Preaching the Great Truths with Authority and Compassion

This article first appeared in the 15 September 2009 edition of The Irish Times and is reproduced here with their kind permission.

RITE AND REASON: An element of truth becomes false precisely when it is carried through too consistently, writes RICHARD WHELAN.

A NEW edition of an old book, The Irony of American History, brings hope and challenges for those confused and hurt by the upheavals in the world today.

Reinhold Niebuhr (1892-1971) was a pastor in Detroit, and a leading Protestant theologian.

President Barack Obama describes him as: “One of my favourite philosophers. I take away the compelling idea that there is serious evil in the world, and hardship and pain. And we should be humble and modest in our belief we can eliminate those things. But we shouldn’t use that as an excuse for cynicism and inaction.”

Read what Niebuhr has to say about the thinking that led to war in Iraq. “We might be tempted to bring the whole of modern history to a tragic conclusion by one final and mighty effort to overcome its frustrations. The political term for such an effort is ‘preventive war’ . . . A democracy cannot of course, engage in an explicit preventive war.

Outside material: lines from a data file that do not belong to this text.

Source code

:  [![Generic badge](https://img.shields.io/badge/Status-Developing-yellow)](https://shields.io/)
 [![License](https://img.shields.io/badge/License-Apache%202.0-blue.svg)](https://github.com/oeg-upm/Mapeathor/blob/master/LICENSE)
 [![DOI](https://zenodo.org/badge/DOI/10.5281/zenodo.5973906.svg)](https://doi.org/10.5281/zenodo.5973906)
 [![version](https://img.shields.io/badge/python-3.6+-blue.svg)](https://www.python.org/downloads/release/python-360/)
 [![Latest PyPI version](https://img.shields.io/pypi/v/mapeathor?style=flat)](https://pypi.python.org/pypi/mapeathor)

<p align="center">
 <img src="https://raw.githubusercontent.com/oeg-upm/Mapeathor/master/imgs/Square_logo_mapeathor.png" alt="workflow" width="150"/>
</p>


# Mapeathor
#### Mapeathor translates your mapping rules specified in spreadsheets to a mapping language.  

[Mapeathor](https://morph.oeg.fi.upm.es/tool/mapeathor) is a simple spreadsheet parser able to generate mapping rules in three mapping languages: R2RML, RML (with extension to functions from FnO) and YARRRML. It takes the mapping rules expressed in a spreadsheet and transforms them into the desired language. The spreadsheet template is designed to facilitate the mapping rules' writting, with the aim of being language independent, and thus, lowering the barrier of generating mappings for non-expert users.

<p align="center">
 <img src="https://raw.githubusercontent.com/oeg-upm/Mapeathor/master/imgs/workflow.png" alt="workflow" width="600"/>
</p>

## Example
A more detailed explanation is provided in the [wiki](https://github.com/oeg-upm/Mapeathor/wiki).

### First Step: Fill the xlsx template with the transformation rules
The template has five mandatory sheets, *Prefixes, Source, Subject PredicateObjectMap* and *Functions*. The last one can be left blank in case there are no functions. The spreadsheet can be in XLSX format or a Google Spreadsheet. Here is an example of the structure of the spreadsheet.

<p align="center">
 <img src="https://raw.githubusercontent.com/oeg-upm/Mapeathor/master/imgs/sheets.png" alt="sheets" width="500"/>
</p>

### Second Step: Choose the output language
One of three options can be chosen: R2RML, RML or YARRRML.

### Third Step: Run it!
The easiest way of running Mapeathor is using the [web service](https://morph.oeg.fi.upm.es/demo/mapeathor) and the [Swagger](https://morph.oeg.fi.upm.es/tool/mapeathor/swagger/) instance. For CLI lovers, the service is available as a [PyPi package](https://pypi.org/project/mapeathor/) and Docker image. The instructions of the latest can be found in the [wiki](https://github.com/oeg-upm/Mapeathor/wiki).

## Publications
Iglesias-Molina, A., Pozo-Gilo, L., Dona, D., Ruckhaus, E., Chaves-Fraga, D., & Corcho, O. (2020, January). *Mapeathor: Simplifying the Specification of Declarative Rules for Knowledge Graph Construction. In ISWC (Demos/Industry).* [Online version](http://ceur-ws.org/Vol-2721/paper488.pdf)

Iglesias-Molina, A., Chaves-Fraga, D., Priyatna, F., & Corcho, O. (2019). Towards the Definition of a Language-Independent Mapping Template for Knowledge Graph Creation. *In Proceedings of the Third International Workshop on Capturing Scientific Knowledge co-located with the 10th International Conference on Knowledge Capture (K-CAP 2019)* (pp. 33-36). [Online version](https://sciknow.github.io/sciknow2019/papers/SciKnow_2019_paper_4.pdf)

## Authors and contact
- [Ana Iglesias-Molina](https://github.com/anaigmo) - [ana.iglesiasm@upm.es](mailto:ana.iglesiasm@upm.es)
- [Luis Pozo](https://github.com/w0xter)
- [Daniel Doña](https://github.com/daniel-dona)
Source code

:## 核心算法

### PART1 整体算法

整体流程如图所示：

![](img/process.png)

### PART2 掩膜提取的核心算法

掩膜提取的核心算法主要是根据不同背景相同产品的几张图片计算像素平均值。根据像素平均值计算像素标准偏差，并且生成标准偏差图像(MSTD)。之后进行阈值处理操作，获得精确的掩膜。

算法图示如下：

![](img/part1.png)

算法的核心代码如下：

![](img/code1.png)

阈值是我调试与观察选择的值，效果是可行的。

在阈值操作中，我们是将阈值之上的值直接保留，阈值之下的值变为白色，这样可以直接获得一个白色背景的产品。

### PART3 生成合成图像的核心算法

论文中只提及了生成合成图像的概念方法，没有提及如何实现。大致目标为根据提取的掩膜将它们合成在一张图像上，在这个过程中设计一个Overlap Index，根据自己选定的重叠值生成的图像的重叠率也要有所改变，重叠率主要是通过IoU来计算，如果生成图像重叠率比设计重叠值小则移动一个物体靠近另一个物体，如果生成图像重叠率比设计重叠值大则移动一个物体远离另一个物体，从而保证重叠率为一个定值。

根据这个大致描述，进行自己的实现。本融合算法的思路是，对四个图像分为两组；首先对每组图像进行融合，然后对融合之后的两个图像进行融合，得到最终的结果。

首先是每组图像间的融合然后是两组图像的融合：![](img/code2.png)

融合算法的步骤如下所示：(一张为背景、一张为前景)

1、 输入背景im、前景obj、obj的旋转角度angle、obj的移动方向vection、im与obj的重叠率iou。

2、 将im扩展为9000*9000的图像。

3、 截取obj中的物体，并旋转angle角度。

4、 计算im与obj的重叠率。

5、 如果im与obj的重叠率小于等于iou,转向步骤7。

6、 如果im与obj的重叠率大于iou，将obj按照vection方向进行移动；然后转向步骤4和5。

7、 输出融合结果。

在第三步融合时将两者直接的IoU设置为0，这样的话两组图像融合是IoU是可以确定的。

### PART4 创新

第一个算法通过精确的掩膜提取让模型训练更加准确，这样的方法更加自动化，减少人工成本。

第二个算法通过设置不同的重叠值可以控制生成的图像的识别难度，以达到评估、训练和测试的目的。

But military leadership can heighten crises to the point where war becomes unavoidable.” Substitute the word “political” for “military” before “leadership” in the last sentence and you have the perfect explanation for what happened.

Niebuhr foresaw in 1952 the weaknesses that eventually led to the current financial/economic crises. “The lip service the whole culture pays to the principles of laissez-faire makes for tardiness in dealing with the instability of a free economy . . . Some believe that . . . a recurrence of such a catastrophe is impossible; but it is not altogether certain that this is true.”

His anticipation of 9/11 was uncanny. “Adam and Eve are expelled from the Garden of Eden because the first pair allowed ‘the serpent’ to insinuate that, if only they would defy the limits which God had set even for his most unique creature, man, they would be like God.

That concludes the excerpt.